I posted a song on my YouTube channel entitled Once Upon a Blue Balloon. It is a journey song, beginning with the blue balloon my parents tied on the mailbox at the end of the driveway on the day I was born. It travels through the struggles and eventual horrors of pretending to be male and trying to be male.

The song ends with the joys that come with living authentically. Then upon an angel wing. Time became a living thing. Life itself awoke in Spring. And butterflies began to sing. It is outside the definition of humanity for any person to deny these joys to another.

It has only been in the last few years that I began to truly understand the absolute, indelible reality of what was happening. Being a girl, but living as a boy. Being a woman, but living as a man. Buying into the lie that my body has some magical power to tell my soul who I am.

In the long and the short of it, all things were leading me to the moment in time when I could shed the dark enclosure of pretending to be a man, remove my soul from within the lifelong prison cell, and walk openly into the light.
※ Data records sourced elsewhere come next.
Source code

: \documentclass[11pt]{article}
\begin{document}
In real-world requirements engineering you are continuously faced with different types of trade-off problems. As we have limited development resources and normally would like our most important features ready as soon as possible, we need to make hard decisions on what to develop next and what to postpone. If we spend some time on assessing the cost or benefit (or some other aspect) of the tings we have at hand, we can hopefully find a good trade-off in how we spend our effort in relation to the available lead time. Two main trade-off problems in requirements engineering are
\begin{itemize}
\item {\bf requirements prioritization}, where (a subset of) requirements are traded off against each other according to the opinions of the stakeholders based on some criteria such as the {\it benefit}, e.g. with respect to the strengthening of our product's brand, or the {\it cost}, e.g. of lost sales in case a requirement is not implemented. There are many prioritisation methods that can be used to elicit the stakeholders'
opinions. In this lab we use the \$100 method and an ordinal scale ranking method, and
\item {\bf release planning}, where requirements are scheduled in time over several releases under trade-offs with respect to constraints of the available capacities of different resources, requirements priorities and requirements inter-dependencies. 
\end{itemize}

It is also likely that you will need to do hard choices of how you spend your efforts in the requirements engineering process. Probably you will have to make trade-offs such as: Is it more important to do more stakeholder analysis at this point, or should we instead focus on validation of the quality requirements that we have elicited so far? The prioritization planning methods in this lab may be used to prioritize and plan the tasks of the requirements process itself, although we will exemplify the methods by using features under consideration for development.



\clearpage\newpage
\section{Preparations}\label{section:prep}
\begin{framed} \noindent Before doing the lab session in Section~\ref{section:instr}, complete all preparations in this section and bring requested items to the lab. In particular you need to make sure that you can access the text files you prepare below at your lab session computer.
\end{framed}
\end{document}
What happened next was nothing short of a miracle. Whether by the hand of God, or by a pebble placed gently into the middle of the ocean causing a ripple of peace, truth, and correctness to extend from one end of the universe to the other. It was a miracle, indeed.

There was no becoming a woman in some mythical sense that a man becomes a woman. There was becoming a woman in the sense that a girl becomes a woman. It is the natural progression of all that had always been meant to be. The awakening of the soul. The epiphany of the actual intent of the Creator.

In the movie, Field of Dreams, there is a scene where Ray Kinsella, speaking to Terence Mann, says "You once wrote, 'There comes a time when all the cosmic tumblers have clicked into place, and the universe opens itself up for a few seconds, to show you what is possible.'"

This is the transition. It is not a transition from male to female. It is a transition from impossible to possible. From darkness to light, deception to honesty, pretend to real. It is a transition of truth. A transition of life. From being a girl to being a woman. I have finally come into my destiny, and all the cosmic tumblers have clicked into place.

You know, I cry a lot more easily today than I used to. Does that make me more of a woman, or just more of a human being? Or is it that embracing myself as a woman makes me more of a human being?

Things became a lot more clear when I stopped trying to become someone and simply started learning to be. Because there is only one thing I know for sure - I am precisely and perfectly who I am supposed to be.

As my journey progresses, it is my hope to be more of a human being. Authenticity makes that oh-so-much-more possible. And now when I remember my childhood, I do not remember being a boy. My memories are of places never visited. Memories like twirling down the aisle of the local department store, next to my mom, on the life-or-death mission of finding me the perfect dress.

I remember these things that never happened because I can no longer recall ever being a boy. I have only the perfect memories of childhood. The one missing piece of the puzzle has finally been found. It was my girlhood. It was my youth. When I was a girl.